I worked as a census enumerator for one month.
Before my training for the job began, I took an oath of data privacy, which means I am sworn to secrecy for life not to divulge any personal information about the people that I interviewed. I mention this now to assure you that nothing I am writing here breaks that oath. To be honest, I haven’t retained any of that information anyways.
What I can share with you are my general experiences as an enumerator.
My role was primarily to go to addresses where no one had reported any information about residency. Often the reason for this was that no one was living at that address on April 1 (official census day). Or that the address simply doesn’t exist. Or that the address is a business and not a home. It was a bit like detective work at times, talking to neighbors or property managers or people who had moved in over the summer to verify vacancy.
Sometimes there were fun discoveries, like abandoned farmsteads hiding in the middle of cornfields. Driving around scenic country roads from one unique property to another was my favorite part of the job. I never know what to expect at the end of each dirt road or long, winding driveway.
There were moments when I felt very unsafe. If a property was especially remote and populated primarily by dead cars and No Trespassing signs, I feared a threatening reception to my presence. One sign explicitly threatened my death, saying “If you are found here tonight you will be found here in the morning”, accompanied by the image of a gun.
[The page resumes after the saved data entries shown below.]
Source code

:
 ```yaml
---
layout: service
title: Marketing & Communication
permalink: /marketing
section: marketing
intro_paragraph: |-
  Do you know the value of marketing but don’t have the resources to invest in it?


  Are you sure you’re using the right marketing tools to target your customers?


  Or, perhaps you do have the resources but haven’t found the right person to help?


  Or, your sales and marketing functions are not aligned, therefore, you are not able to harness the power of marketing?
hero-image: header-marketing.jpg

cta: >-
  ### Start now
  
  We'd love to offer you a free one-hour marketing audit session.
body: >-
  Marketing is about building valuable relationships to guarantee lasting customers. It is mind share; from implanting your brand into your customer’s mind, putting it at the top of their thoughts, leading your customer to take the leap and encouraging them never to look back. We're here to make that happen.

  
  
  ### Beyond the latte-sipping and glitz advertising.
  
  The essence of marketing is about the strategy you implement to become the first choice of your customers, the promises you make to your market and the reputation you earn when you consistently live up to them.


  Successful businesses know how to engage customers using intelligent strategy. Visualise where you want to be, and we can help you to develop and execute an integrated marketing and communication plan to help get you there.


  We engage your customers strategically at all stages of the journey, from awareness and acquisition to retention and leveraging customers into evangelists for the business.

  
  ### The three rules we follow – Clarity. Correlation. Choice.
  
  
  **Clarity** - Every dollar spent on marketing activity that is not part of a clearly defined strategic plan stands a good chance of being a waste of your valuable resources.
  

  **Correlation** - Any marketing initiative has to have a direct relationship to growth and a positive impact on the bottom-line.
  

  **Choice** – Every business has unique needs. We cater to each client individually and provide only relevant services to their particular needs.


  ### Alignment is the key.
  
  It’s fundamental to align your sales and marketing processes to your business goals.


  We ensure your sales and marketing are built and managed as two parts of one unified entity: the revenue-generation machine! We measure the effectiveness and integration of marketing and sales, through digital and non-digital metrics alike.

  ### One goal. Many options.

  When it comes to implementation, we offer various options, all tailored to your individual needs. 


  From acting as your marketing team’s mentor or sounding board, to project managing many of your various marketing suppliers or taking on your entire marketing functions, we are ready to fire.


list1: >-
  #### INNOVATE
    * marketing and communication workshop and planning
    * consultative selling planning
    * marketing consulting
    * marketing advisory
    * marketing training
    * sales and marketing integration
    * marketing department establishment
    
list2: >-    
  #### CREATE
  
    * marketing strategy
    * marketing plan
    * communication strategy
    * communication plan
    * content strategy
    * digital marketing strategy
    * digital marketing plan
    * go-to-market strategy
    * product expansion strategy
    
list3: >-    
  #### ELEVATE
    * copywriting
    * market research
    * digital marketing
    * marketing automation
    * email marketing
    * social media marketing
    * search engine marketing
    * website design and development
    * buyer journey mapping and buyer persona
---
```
Most properties like this I found no one at home, so I was able to leave quickly.
I encountered rental properties where I did not expect to find them. I encountered poverty in locations and severity levels I wasn’t expecting. I also encountered wealth in places and manifestations I wasn’t anticipating. I came across migrant housing where I didn’t know it existed. In those cases, with my official federal employee badge and government-issue shoulder bag, I was the one causing residents to feel threatened.
For the most part, however, I could not predict what kind of reception I would get just from looking at the property. Regardless of economic or political identity, some people were welcoming and some were hostile. Many were cooperative but wary.
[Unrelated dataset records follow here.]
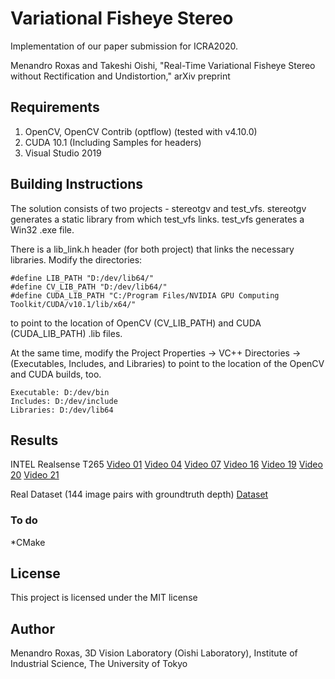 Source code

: # Variational Fisheye Stereo

Implementation of our paper submission for ICRA2020.

Menandro Roxas and Takeshi Oishi, "Real-Time Variational Fisheye Stereo without Rectification and Undistortion," arXiv preprint 

## Requirements

1. OpenCV, OpenCV Contrib (optflow) (tested with v4.10.0)
2. CUDA 10.1 (Including Samples for headers)
3. Visual Studio 2019

## Building Instructions
The solution consists of two projects - stereotgv and test_vfs. stereotgv generates a static library from which test_vfs links. test_vfs generates a Win32 .exe file. 

There is a lib_link.h header (for both project) that links the necessary libraries. Modify the directories:

```
#define LIB_PATH "D:/dev/lib64/"
#define CV_LIB_PATH "D:/dev/lib64/"
#define CUDA_LIB_PATH "C:/Program Files/NVIDIA GPU Computing Toolkit/CUDA/v10.1/lib/x64/"
```

to point to the location of OpenCV (CV_LIB_PATH) and CUDA (CUDA_LIB_PATH) .lib files.

At the same time, modify the Project Properties -> VC++ Directories -> (Executables, Includes, and Libraries) to point to the location of the OpenCV and CUDA builds, too.

```
Executable: D:/dev/bin
Includes: D:/dev/include
Libraries: D:/dev/lib64
```

## Results
INTEL Realsense T265
[Video 01](http://b2.cvl.iis.u-tokyo.ac.jp/~roxas/output001.mp4)
[Video 04](http://b2.cvl.iis.u-tokyo.ac.jp/~roxas/output004.mp4)
[Video 07](http://b2.cvl.iis.u-tokyo.ac.jp/~roxas/output007.mp4)
[Video 16](http://b2.cvl.iis.u-tokyo.ac.jp/~roxas/output016.mp4)
[Video 19](http://b2.cvl.iis.u-tokyo.ac.jp/~roxas/output019.mp4)
[Video 20](http://b2.cvl.iis.u-tokyo.ac.jp/~roxas/output020.mp4)
[Video 21](http://b2.cvl.iis.u-tokyo.ac.jp/~roxas/outputbuggy.mp4)

Real Dataset (144 image pairs with groundtruth depth)
[Dataset](http://b2.cvl.iis.u-tokyo.ac.jp/~roxas/icra_dataset.zip)

### To do
*CMake

## License
This project is licensed under the MIT license

## Author
Menandro Roxas, 3D Vision Laboratory (Oishi Laboratory), Institute of Industrial Science, The University of Tokyo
I encountered a lot of white privilege and a lot of toxic masculinity. People who weren’t used to being asked about their race and gender recoiled at these census questions, laughed or glared at me, looked confused when I explained these where things I was not permitted to assume about them. I received multiple comments about how they were surprised there were only two gender options, not because there ought to be more, but because “kids these days keep making up whatever they want to be”. The vast majority of white people I interviewed, besides being adamant about their whiteness, could not identify their ancestors’ countries of origin. Sometimes they couldn’t manage to admit that they were actually white, they were just definitely not any of those other races that I listed as options. A few simply identified their race as “American” and expected me to extrapolate from there.
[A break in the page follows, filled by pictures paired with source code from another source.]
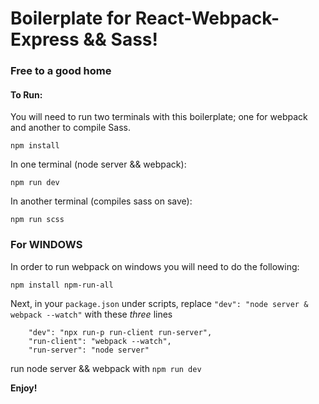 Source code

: # Boilerplate for React-Webpack-Express && Sass!



### Free to a good home


#### To Run:

You will need to run two terminals with this boilerplate; one for webpack and another to compile Sass.

` npm install `

In one terminal (node server && webpack):

` npm run dev `

In another terminal (compiles sass on save):

`npm run scss`

### For WINDOWS

In order to run webpack on windows you will need to do the following:

` npm install npm-run-all `

Next, in your ` package.json ` under scripts, replace ` "dev": "node server & webpack --watch" ` with these *three* lines

```
	"dev": "npx run-p run-client run-server",
	"run-client": "webpack --watch",
	"run-server": "node server"
```

run node server && webpack with ` npm run dev `

**Enjoy!**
What kept me going through all these experiences is my belief that everyone in this nation deserves to be counted. For the sake of population counts that influence decisions about school districts, legislative districts, and congressional representation. So that we can receive the community services and federal funding allocations we need. So that librarians and public health workers and social workers and other government employees can look at the data and understand the facts about the populations they serve instead of relying on their own biases or limited perspectives.
In the midst of the pandemic, the political climate, the natural disasters, and every other major force affecting our lives this year, I am concerned that this census will not result in an accurate count of American residents, which will affect all the benefits we gain from the census in the next 10 years. For an excellent analysis of these dangers, read this New York Times editorial: https://www.nytimes.com/2020/09/12/opinion/sunday/census-trump-republicans.html
My enumerating days are now finished, and I feel confident that my area is fairly well accounted for. My concern goes out to the enumerators and residents of other parts of the country where that is not the case. This is a difficult year to do an already difficult job.